Não apenas por curiosidade, releva saber, para se confirmar a importância de quem sucede ou substitui os titulares, que em nossa acidentada peregrinação pela República na pele dos vices somos duplamente recordistas mundiais. O mandato mais curto, em 1955, com Carlos Luz, que presidiu por apenas três dias; o mais longo, quando Sarney ficou com os cinco anos de Tancredo Neves, assumindo o primeiro lugar, até então com Andrew Johnson, que havia abiscoitado três anos e 11 meses de Lincoln, nos Estados Unidos.

Vê-se, sem maior esforço, que o eventual sempre teve papel notável na História. Bastaria isso para justificar a necessidade de a campanha pelos votos colocá-lo em lugar privilegiado e decisivo, expondo suas ideias, e o eleitor possa conhecer quem poderá estar, em qualquer dia, assumindo o destino desses milhões que somos nós.

É preciso cobrar

Certamente que, não sendo raras as divagações no plenário do Supremo Tribunal Federal, onde, ainda recentemente, houve tempo e vagar para se ocupar do caso de alguém que roubou um quilo de picanha, é de se esperar que, encerrando agora seu recesso, a corte insista com o Congresso Nacional para que demonstre, claramente, os critérios obedecidos (se é que houve sérios critérios) para a destinação das verbas do chamado “orçamento secreto”, que, pelo próprio nome, já autoriza muitas dúvidas. No Senado, o relator da peça fantasma, Márcio Bittar, ficou devendo a relação dos parlamentares que endossaram, e tendo nomes preservados, os pedidos formulados por prefeitos, vereadores e entidades, todos contemplados. Quem são os patronos das generosas emendas? Nada, absolutamente nada, justifica cobrir de segredos o destino do dinheiro que sai dos impostos. Portanto, nesse lamentável episódio encoberto, estão aparelhados os poderes Legislativo e Judiciário. Não têm como se eximir.

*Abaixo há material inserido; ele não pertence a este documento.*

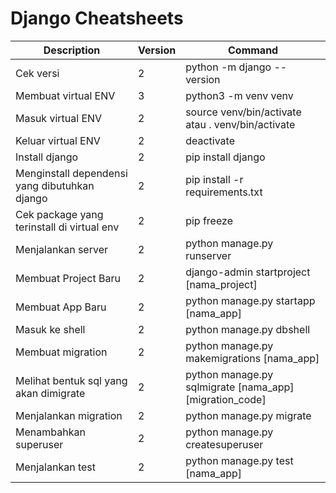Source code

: # Django Cheatsheets

| Description                                 | Version | Command                                                   |
|-------------                                |---------|---------                                                  |
|Cek versi                                    |2        |python -m django --version                                 |
|Membuat virtual ENV                          |3        |python3 -m venv venv                                       |
|Masuk virtual ENV                            |2        |source venv/bin/activate atau . venv/bin/activate          |
|Keluar virtual ENV                           |2        |deactivate                                                 |
|Install django                               |2        |pip install django                                         |
|Menginstall dependensi yang dibutuhkan django|2        |pip install -r requirements.txt                            |
|Cek package yang terinstall di virtual env   |2        |pip freeze                                                 |
|Menjalankan server                           |2        |python manage.py runserver                                 |
|Membuat Project Baru                         |2        |django-admin startproject [nama_project]                   |
|Membuat App Baru                             |2        |python manage.py startapp [nama_app]                       |
|Masuk ke shell                               |2        |python manage.py dbshell                                   |
|Membuat migration                            |2        |python manage.py makemigrations [nama_app]                 |
|Melihat bentuk sql yang akan dimigrate       |2        |python manage.py sqlmigrate [nama_app] [migration_code]    |
|Menjalankan migration                        |2        |python manage.py migrate                                   |
|Menambahkan superuser                        |2        |python manage.py createsuperuser                           |
|Menjalankan test                             |2        |python manage.py test [nama_app]                           |
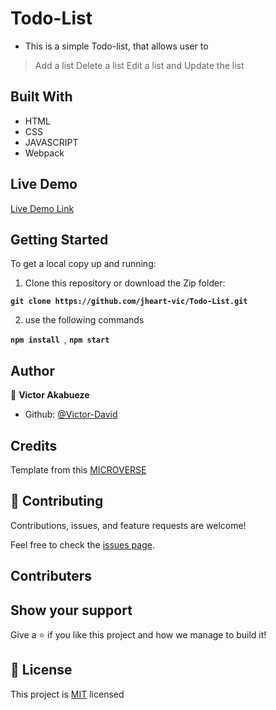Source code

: # Todo-List
- This is a simple Todo-list, that allows user to 
> Add a list 
> Delete a list 
> Edit a list and Update the list 


## Built With

- HTML
- CSS
- JAVASCRIPT
- Webpack

## Live Demo

[Live Demo Link]( https://jheart-vic.github.io/Todos/)

## Getting Started

To get a local copy up and running:

1. Clone this repository or download the Zip folder:

**``git clone https://github.com/jheart-vic/Todo-List.git``**

2. use the following commands

**``npm install ``**, 
**``npm start``**

## Author

👤 **Victor Akabueze**

- Github: [@Victor-David](https://github.com/jheart-vic)

## Credits

Template from this [MICROVERSE](https://www.microverse.org/)

## 🤝 Contributing

Contributions, issues, and feature requests are welcome!

Feel free to check the [issues page](https://github.com/jheart-vic/Todos/issues).

## Contributers

## Show your support

Give a ⭐️ if you like this project and how we manage to build it!

## 📝 License

This project is [MIT](./MIT.md) licensed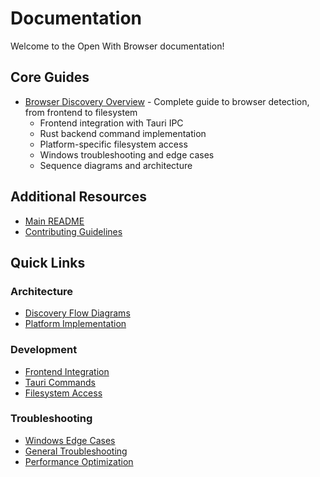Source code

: # Documentation

Welcome to the Open With Browser documentation!

## Core Guides

- [Browser Discovery Overview](./browser-discovery-overview.md) - Complete guide to browser detection, from frontend to filesystem
  - Frontend integration with Tauri IPC
  - Rust backend command implementation
  - Platform-specific filesystem access
  - Windows troubleshooting and edge cases
  - Sequence diagrams and architecture

## Additional Resources

- [Main README](../README.md)
- [Contributing Guidelines](../CONTRIBUTING.md)

## Quick Links

### Architecture
- [Discovery Flow Diagrams](./browser-discovery-overview.md#sequence-diagrams)
- [Platform Implementation](./browser-discovery-overview.md#platform-specific-implementation)

### Development
- [Frontend Integration](./browser-discovery-overview.md#frontend-integration)
- [Tauri Commands](./browser-discovery-overview.md#tauri-commands)
- [Filesystem Access](./browser-discovery-overview.md#filesystem-access)

### Troubleshooting
- [Windows Edge Cases](./browser-discovery-overview.md#windows-specific-edge-cases)
- [General Troubleshooting](./browser-discovery-overview.md#general-troubleshooting)
- [Performance Optimization](./browser-discovery-overview.md#performance-considerations)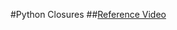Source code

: #Python Closures
##[Reference Video](https://drive.google.com/file/d/1V5g_7WPOnqLpvaLrf6zzb3_HeNjP1Wo_/view?usp=sharing)
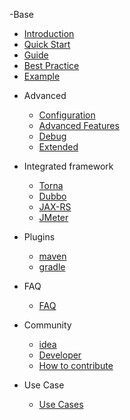 -Base
   * [Introduction](README.md)
   * [Quick Start](start/quickstart.md)
   * [Guide](start/guide.md)
   * [Best Practice](start/bestPractice.md)
   * [Example](start/example.md)


- Advanced
   - [Configuration](advanced/config.md "Configuration")
   - [Advanced Features](advanced/advancedFeatures.md)
   - [Debug](advanced/debug.md)
   - [Extended](advanced/expand.md)
  
- Integrated framework
   - [Torna](integrated/torna.md "torna")
   * [Dubbo](integrated/dubbo.md)
   * [JAX-RS](integrated/jax-rs.md)
   * [JMeter](integrated/jmeter.md)

- Plugins
   * [maven](plugins/maven.md)
   * [gradle](plugins/gradle.md)

- FAQ
   - [FAQ](faq/faq.md)
  
- Community
   * [idea](community/idea.md)
   - [Developer](community/developer.md)
   - [How to contribute](community/contributing.md)
- Use Case
   - [Use Cases](usecase/use-cases.md)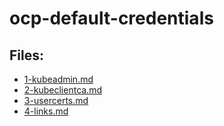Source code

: # ocp-default-credentials

## Files:

- [1-kubeadmin.md](./1-kubeadmin.md)
- [2-kubeclientca.md](./2-kubeclientca.md)
- [3-usercerts.md](./3-usercerts.md)
- [4-links.md](./4-links.md)
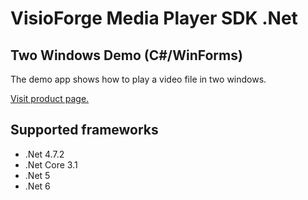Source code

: ﻿# VisioForge Media Player SDK .Net

## Two Windows Demo (C#/WinForms)

The demo app shows how to play a video file in two windows. 

[Visit product page.](https://www.visioforge.com/media-player-sdk-net)

## Supported frameworks

* .Net 4.7.2
* .Net Core 3.1
* .Net 5
* .Net 6
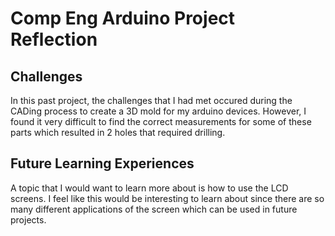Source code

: # Comp Eng Arduino Project Reflection
## **Challenges**
In this past project, the challenges that I had met occured during the CADing process to create a 3D mold for my arduino devices. 
However, I found it very difficult to find the correct measurements for some of these parts which resulted in 2 holes that required drilling. 
## **Future Learning Experiences**
A topic that I would want to learn more about is how to use the LCD screens. 
I feel like this would be interesting to learn about since there are so many different applications of the screen which can be used in future projects.
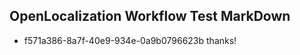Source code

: ## OpenLocalization Workflow Test MarkDown
* f571a386-8a7f-40e9-934e-0a9b0796623b 
thanks!<!--HONumber=Mar16_HO3-->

Há um vácuo no cumprimento das exigências do STF, onde, vê-se, as exigências de transparência com outros poderes não são tão abrangentes como deviam ser.

Já nem se questiona, ainda que fosse de total pertinência, avaliar a aplicação das verbas de emendas, como as que passaram com a discreta simpatia do atual presidente do Senado por Minas, e do que o antecedeu, influente o bastante para destinar R$ 3,8 milhões para a construção de novo estádio no Amapá. Sabem todos que não só lá, como em qualquer outro lugar do Brasil, o que menos faz falta é campo de futebol.